TASK OBJECTIVE:
Your task is to write out exactly the lines from the line containing "<!-- 2. 【2022.10】已知某型号扫描仪在过去" through the end of the records, inclusive at both ends.

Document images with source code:
------

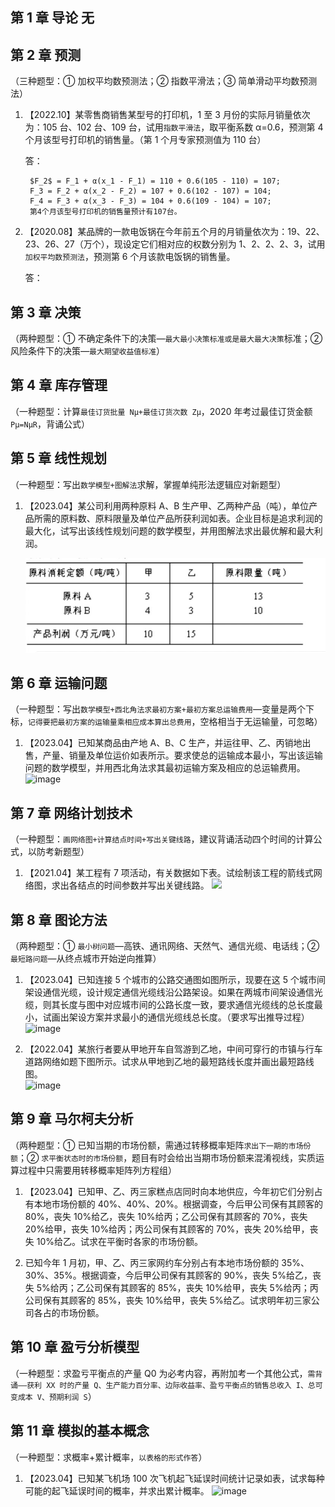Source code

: ## 第 1 章 导论 无

## 第 2 章 预测

（三种题型：① 加权平均数预测法；② 指数平滑法；③ 简单滑动平均数预测法）

1.  【2022.10】某零售商销售某型号的打印机，1 至 3 月份的实际月销量依次为：105 台、102 台、109 台，试用`指数平滑法`，取平衡系数 α=0.6，预测第 4 个月该型号打印机的销售量。（第 1 个月专家预测值为 110 台）

    答：

         $F_2$ = F_1 + α(x_1 - F_1) = 110 + 0.6(105 - 110) = 107;
         F_3 = F_2 + α(x_2 - F_2) = 107 + 0.6(102 - 107) = 104;
         F_4 = F_3 + α(x_3 - F_3) = 104 + 0.6(109 - 104) = 107;
         第4个月该型号打印机的销售量预计有107台。

2.  【2020.08】某品牌的一款电饭锅在今年前五个月的月销量依次为：19、22、23、26、27（万个），现设定它们相对应的权数分别为 1、2、2、2、3，试用`加权平均数预测法`，预测第 6 个月该款电饭锅的销售量。

    答：

## 第 3 章 决策

（两种题型：① 不确定条件下的决策—`最大最小决策标准或是最大最大决策`标准；② 风险条件下的决策—`最大期望收益值标准`）

## 第 4 章 库存管理

（一种题型：计算`最佳订货批量 Nμ+最佳订货次数 Zμ`，2020 年考过最佳订货金额` Pμ=NμR`，背诵公式）

## 第 5 章 线性规划

（一种题型：写出`数学模型+图解法`求解，掌握单纯形法逻辑应对新题型）

1. 【2023.04】某公司利用两种原料 A、B 生产甲、乙两种产品（吨），单位产品所需的原料数、原料限量及单位产品所获利润如表。企业目标是追求利润的最大化，试写出该线性规划问题的数学模型，并用图解法求出最优解和最大利润。

   ![image](./img/6171712011744_.pic.jpg)

   <!-- ![答案-1](./img/17117114564276.png) -->

<!-- 2. 【2022.04】某公司利用两种原料 A、B 生产甲、乙两种产品（吨），各产品每吨所需的原料消耗量（吨）、原料限量（吨）及单位产品所获利润（万元）如下表所示。企业目标是追求利润的最大化，试写出该线性规划问题的数学模型，并用图解法求出最优解和最大利润。
   ![image](https://sdjrzk-1251357229.cos.ap-guangzhou.myqcloud.com/exam/paper/1830/images/3125.png) -->

   <!-- ![答案-2](./img/17117116534395.png) -->

<!-- 3. 【2021.10】某公司利用两种原料 A、B 生产甲、乙两种产品，各产品的原料消耗量、原料限量及单位产品所获利润（万元）如下表所示。企业目标是追求利润最大化，试写出该线性规划问题的数学模型，并用图解法求出最优解和最大利润。
   ![image-3](https://sdjrzk-1251357229.cos.ap-guangzhou.myqcloud.com/exam/paper/1817/images/3157.png) -->

   <!-- ![答案-3](./img/1711711813365.png) -->

## 第 6 章 运输问题

（一种题型：写出`数学模型+西北角法求最初方案+最初方案总运输费用`—变量是两个下标，`记得要把最初方案的运输量乘相应成本算出总费用`，空格相当于无运输量，可忽略）

1. 【2023.04】已知某商品由产地 A、B、C 生产，并运往甲、乙、丙销地出售，产量、销量及单位运价如表所示。要求使总的运输成本最小，写出该运输问题的数学模型，并用西北角法求其最初运输方案及相应的总运输费用。  
   ![image](https://sdjrzk-1251357229.cos.ap-guangzhou.myqcloud.com/exam/paper/3348/images/3608.png)

   <!-- ![答案](./img/1711576047972.jpg) -->

<!-- 2. 【2022.04】已知某商品由产地 A、B 生产，并运往甲、乙、丙、丁销地出售，产量、销量及单位运价如下表所示。要求使总的运输成本最小，写出该运输问题的数学模型，并用西北角法求其最初运输方案及相应的总运输费用。
   ![image-2](https://sdjrzk-1251357229.cos.ap-guangzhou.myqcloud.com/exam/paper/1830/images/3358.png)

   ![答案-2](./img/17117125528246.png)

3. 【2021.04】一公司在 A、B、C 三个地区的分厂生产轮胎帘子线，并运往处于 Ⅰ、Ⅱ、Ⅲ 三个地区的经销商销售，产量、销量及单位运价如下表。试用西北角法求其最初运输方案及相应的总运输费用。
   ![image-3](https://sdjrzk-1251357229.cos.ap-guangzhou.myqcloud.com/exam/paper/1662/images/2402.png)

   ![答案-3](./img/17117126835140.png) -->

## 第 7 章 网络计划技术

（一种题型：`画网络图+计算结点时间+写出关键线路`，建议背诵活动四个时间的计算公式，以防考新题型）

1. 【2021.04】某工程有 7 项活动，有关数据如下表。试绘制该工程的箭线式网络图，求出各结点的时间参数并写出关键线路。
   <img src="https://sdjrzk-1251357229.cos.ap-guangzhou.myqcloud.com/exam/paper/1662/images/3213.png"/>

## 第 8 章 图论方法

（两种题型：① `最小树问题`—高铁、通讯网络、天然气、通信光缆、电话线；② `最短路问题`—从终点城市开始逆向推算）

1. 【2023.04】已知连接 5 个城市的公路交通图如图所示，现要在这 5 个城市间架设通信光缆，设计规定通信光缆线沿公路架设。如果在两城市间架设通信光缆，则其长度与图中对应城市间的公路长度一致，要求通信光缆线的总长度最小，试画出架设方案并求最小的通信光缆线总长度。（要求写出推导过程）  
   ![image](https://sdjrzk-1251357229.cos.ap-guangzhou.myqcloud.com/exam/paper/3348/images/3233.png)

   <!-- ![答案](./img/8-1.png) -->

2. 【2022.04】某旅行者要从甲地开车自驾游到乙地，中间可穿行的市镇与行车道路网络如题下图所示。试求从甲地到乙地的最短路线长度并画出最短路线图。  
   ![image](https://sdjrzk-1251357229.cos.ap-guangzhou.myqcloud.com/exam/paper/1830/images/2815.png)

   <!-- ![答案](./img/8-2.png) -->

## 第 9 章 马尔柯夫分析

（两种题型：① 已知当期的市场份额，需通过转移概率矩阵`求出下一期的市场份额`；② `求平衡状态时的市场份额`，题目有时会给出当期市场份额来混淆视线，实质运算过程中只需要用转移概率矩阵列方程组）

1. 【2023.04】已知甲、乙、丙三家糕点店同时向本地供应，今年初它们分别占有本地市场份额的 40%、40%、20%。根据调查，今后甲公司保有其顾客的 80%，丧失 10%给乙，丧失 10%给丙；乙公司保有其顾客的 70%，丧失 20%给甲，丧失 10%给丙；丙公司保有其顾客的 70%，丧失 20%给甲，丧失 10%给乙。试求在平衡时各家的市场份额。

<!-- ![答案](./img/9-1.png) -->

2. 已知今年 1 月初，甲、乙、丙三家网约车分别占有本地市场份额的 35%、30%、35%。根据调查，今后甲公司保有其顾客的 90%，丧失 5%给乙，丧失 5%给丙；乙公司保有其顾客的 85%，丧失 10%给甲，丧失 5%给丙；丙公司保有其顾客的 85%，丧失 10%给甲，丧失 5%给乙。试求明年初三家公司各占的市场份额。

<!-- ![答案](./img/9-2.png) -->

## 第 10 章 盈亏分析模型

（一种题型：求盈亏平衡点的产量 Q0 为必考内容，再附加考一个其他公式，`需背诵——获利 XX 时的产量 Q、生产能力百分率、边际收益率、盈亏平衡点的销售总收入 I、总可变成本 V、预期利润 S`）

## 第 11 章 模拟的基本概念

（一种题型：求概率+累计概率，`以表格的形式作答`）

1. 【2023.04】已知某飞机场 100 次飞机起飞延误时间统计记录如表，试求每种可能的起飞延误时间的概率，并求出累计概率。
   ![image](https://sdjrzk-1251357229.cos.ap-guangzhou.myqcloud.com/exam/paper/3348/images/2867.png)

   <!-- ![答案](./img/11-1.png) -->

<!-- 2. 【2022.10】已知某型号扫描仪在过去 50 天内销售记录如题下表。试求每种可能的销售量值的概率，并求出累计概率。
   ![image](https://sdjrzk-1251357229.cos.ap-guangzhou.myqcloud.com/exam/paper/3003/images/4058.png) -->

------

WRITTEN ANSWER:
<!-- 2. 【2022.10】已知某型号扫描仪在过去 50 天内销售记录如题下表。试求每种可能的销售量值的概率，并求出累计概率。
   ![image](https://sdjrzk-1251357229.cos.ap-guangzhou.myqcloud.com/exam/paper/3003/images/4058.png) -->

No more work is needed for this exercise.